::: Working data :::
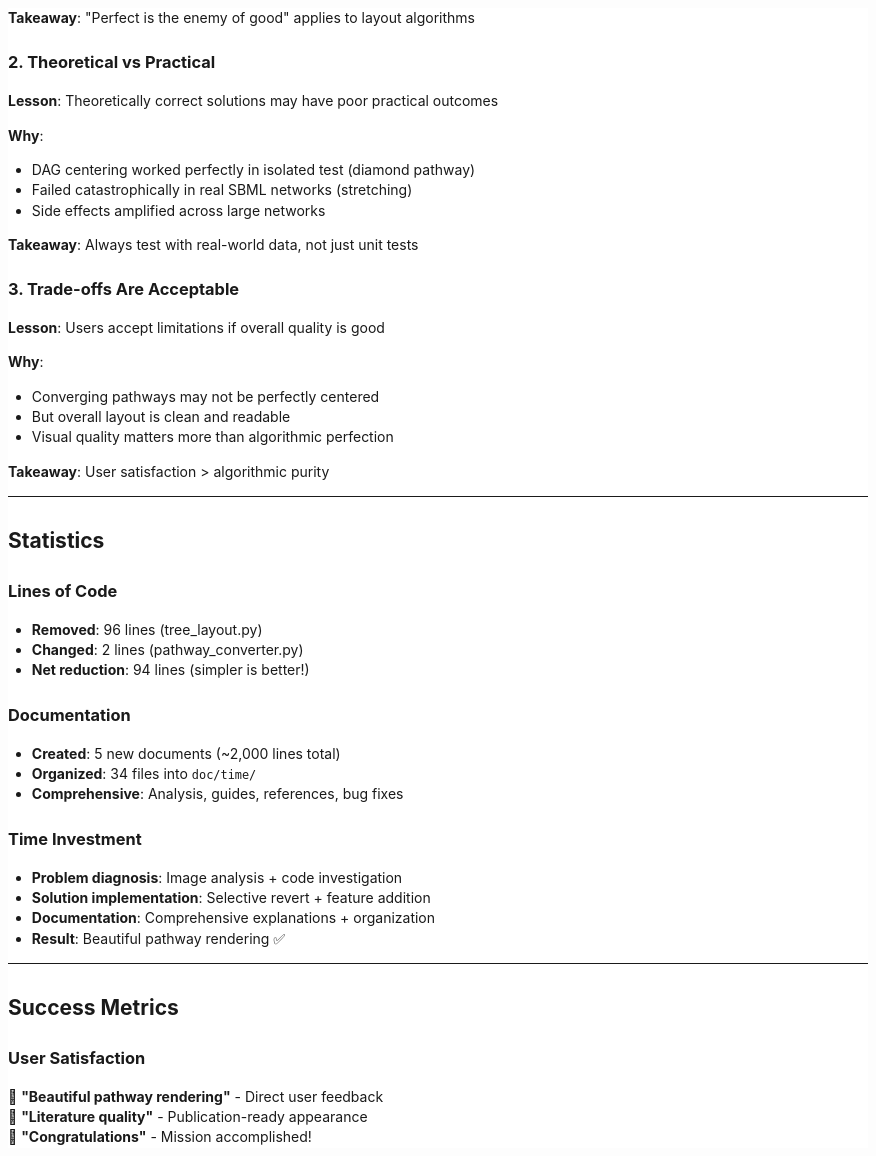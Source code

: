 **Takeaway**: "Perfect is the enemy of good" applies to layout algorithms

### 2. Theoretical vs Practical
**Lesson**: Theoretically correct solutions may have poor practical outcomes

**Why**:
- DAG centering worked perfectly in isolated test (diamond pathway)
- Failed catastrophically in real SBML networks (stretching)
- Side effects amplified across large networks

**Takeaway**: Always test with real-world data, not just unit tests

### 3. Trade-offs Are Acceptable
**Lesson**: Users accept limitations if overall quality is good

**Why**:
- Converging pathways may not be perfectly centered
- But overall layout is clean and readable
- Visual quality matters more than algorithmic perfection

**Takeaway**: User satisfaction > algorithmic purity

---

## Statistics

### Lines of Code
- **Removed**: 96 lines (tree_layout.py)
- **Changed**: 2 lines (pathway_converter.py)
- **Net reduction**: 94 lines (simpler is better!)

### Documentation
- **Created**: 5 new documents (~2,000 lines total)
- **Organized**: 34 files into `doc/time/`
- **Comprehensive**: Analysis, guides, references, bug fixes

### Time Investment
- **Problem diagnosis**: Image analysis + code investigation
- **Solution implementation**: Selective revert + feature addition
- **Documentation**: Comprehensive explanations + organization
- **Result**: Beautiful pathway rendering ✅

---

## Success Metrics

### User Satisfaction
🎉 **"Beautiful pathway rendering"** - Direct user feedback  
🎉 **"Literature quality"** - Publication-ready appearance  
🎉 **"Congratulations"** - Mission accomplished!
:::
● **Task description**: What is needed is the exact run of lines from the start of the data through the line with "### 3. Trade-offs Are Acceptable", both ends included, minus the pictures.

● **Solution**:
Source code

: **Takeaway**: "Perfect is the enemy of good" applies to layout algorithms

### 2. Theoretical vs Practical
**Lesson**: Theoretically correct solutions may have poor practical outcomes

**Why**:
- DAG centering worked perfectly in isolated test (diamond pathway)
- Failed catastrophically in real SBML networks (stretching)
- Side effects amplified across large networks

**Takeaway**: Always test with real-world data, not just unit tests

### 3. Trade-offs Are Acceptable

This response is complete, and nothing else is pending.